The inmates of these wards, classified as very dangerous, spend 20 hours a day in their cells. Since 2005, a project has been trying to rescue them from their own demons

Our first meeting with Diego and Rafael takes place in a makeshift gym deep inside module 13, where the few machines (an exercise bicycle and a rusty bench) are bolted to the floor like beds in the cabin of a ship. Nor is there any way that the weights and dumbbells could be removed from a harness anchored to the wall. There is a ball, a punching bag and a jump rope, as well as bunches of old plastic bottles filled with water and bound together with duct tape, which the prisoners use to lift more weight. Other than that, the room is miserably bare, devoid even of any smell.

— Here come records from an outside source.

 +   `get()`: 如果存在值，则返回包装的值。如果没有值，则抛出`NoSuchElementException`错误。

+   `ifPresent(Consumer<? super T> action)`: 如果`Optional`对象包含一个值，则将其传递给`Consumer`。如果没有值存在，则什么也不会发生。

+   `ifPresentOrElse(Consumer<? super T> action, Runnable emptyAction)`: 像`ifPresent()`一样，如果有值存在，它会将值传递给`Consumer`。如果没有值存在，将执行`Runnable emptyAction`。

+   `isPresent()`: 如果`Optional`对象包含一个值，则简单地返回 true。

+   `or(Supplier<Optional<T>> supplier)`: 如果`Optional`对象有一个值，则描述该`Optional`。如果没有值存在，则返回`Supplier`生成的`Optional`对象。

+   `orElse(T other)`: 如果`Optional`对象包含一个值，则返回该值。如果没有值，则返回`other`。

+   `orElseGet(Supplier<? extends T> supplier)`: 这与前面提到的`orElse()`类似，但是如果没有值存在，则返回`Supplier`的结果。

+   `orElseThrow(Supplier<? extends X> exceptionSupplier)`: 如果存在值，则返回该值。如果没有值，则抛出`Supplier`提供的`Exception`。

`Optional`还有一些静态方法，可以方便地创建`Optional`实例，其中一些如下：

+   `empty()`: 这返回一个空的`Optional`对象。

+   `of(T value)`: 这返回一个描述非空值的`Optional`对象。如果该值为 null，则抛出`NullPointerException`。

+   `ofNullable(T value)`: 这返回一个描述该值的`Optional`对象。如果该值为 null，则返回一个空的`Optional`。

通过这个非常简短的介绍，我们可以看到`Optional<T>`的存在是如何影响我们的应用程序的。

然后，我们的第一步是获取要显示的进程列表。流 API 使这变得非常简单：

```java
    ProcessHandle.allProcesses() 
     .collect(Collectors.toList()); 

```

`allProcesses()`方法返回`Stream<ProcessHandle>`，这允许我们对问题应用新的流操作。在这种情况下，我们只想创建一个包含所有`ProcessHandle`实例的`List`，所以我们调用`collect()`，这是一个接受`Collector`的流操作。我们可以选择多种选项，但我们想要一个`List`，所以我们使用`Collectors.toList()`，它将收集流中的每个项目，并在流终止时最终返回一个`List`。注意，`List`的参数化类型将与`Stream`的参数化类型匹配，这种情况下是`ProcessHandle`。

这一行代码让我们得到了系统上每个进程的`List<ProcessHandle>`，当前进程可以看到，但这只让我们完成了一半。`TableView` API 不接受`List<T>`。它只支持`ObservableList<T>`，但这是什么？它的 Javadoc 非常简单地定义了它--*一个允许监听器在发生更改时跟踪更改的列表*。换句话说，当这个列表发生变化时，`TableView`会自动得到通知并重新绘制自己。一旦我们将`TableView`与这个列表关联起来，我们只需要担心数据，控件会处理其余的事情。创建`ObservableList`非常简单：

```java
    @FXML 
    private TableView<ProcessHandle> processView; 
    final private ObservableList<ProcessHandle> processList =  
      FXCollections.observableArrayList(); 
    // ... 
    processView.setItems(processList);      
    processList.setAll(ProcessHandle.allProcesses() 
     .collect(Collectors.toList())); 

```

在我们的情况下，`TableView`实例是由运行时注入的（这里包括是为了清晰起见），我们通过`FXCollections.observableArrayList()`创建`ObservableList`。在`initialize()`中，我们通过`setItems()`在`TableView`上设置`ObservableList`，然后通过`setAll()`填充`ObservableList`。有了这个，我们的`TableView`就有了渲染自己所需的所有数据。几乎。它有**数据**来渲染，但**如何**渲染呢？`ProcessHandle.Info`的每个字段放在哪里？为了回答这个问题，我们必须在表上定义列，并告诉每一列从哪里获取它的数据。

There is not a single piece of furniture, scrap of paper or cigarette butt to be seen. Nothing that could (conceivably or otherwise) be turned into a weapon in this high-security prison designed to house inmates with the heaviest sentences. In order to reach the isolation ward, we had to go through four heavy doors and a walk-through metal detector, where we handed over all metal objects, lighters and cellphones to a security guard. Before we leave, he will ask us: "Are you missing anything that you had on you?"

The first conclusion is that it would be impossible to escape, as warden José Vidal Carballo noted before we went inside. A doctor from Andalusia, Carballo joined the company 25 years ago and has run this prison since it opened in 2008. If an inmate did manage to escape the isolation ward, he would still have to get past the surveillance tower, the night-vision cameras, the alarms activated by infrared motion sensors, the walls crowned with razor-sharp concertina wire and the police patrols. And even if he did all that, he'd still have to get through a desert of dust, thistles and olives trees in the middle of nowhere.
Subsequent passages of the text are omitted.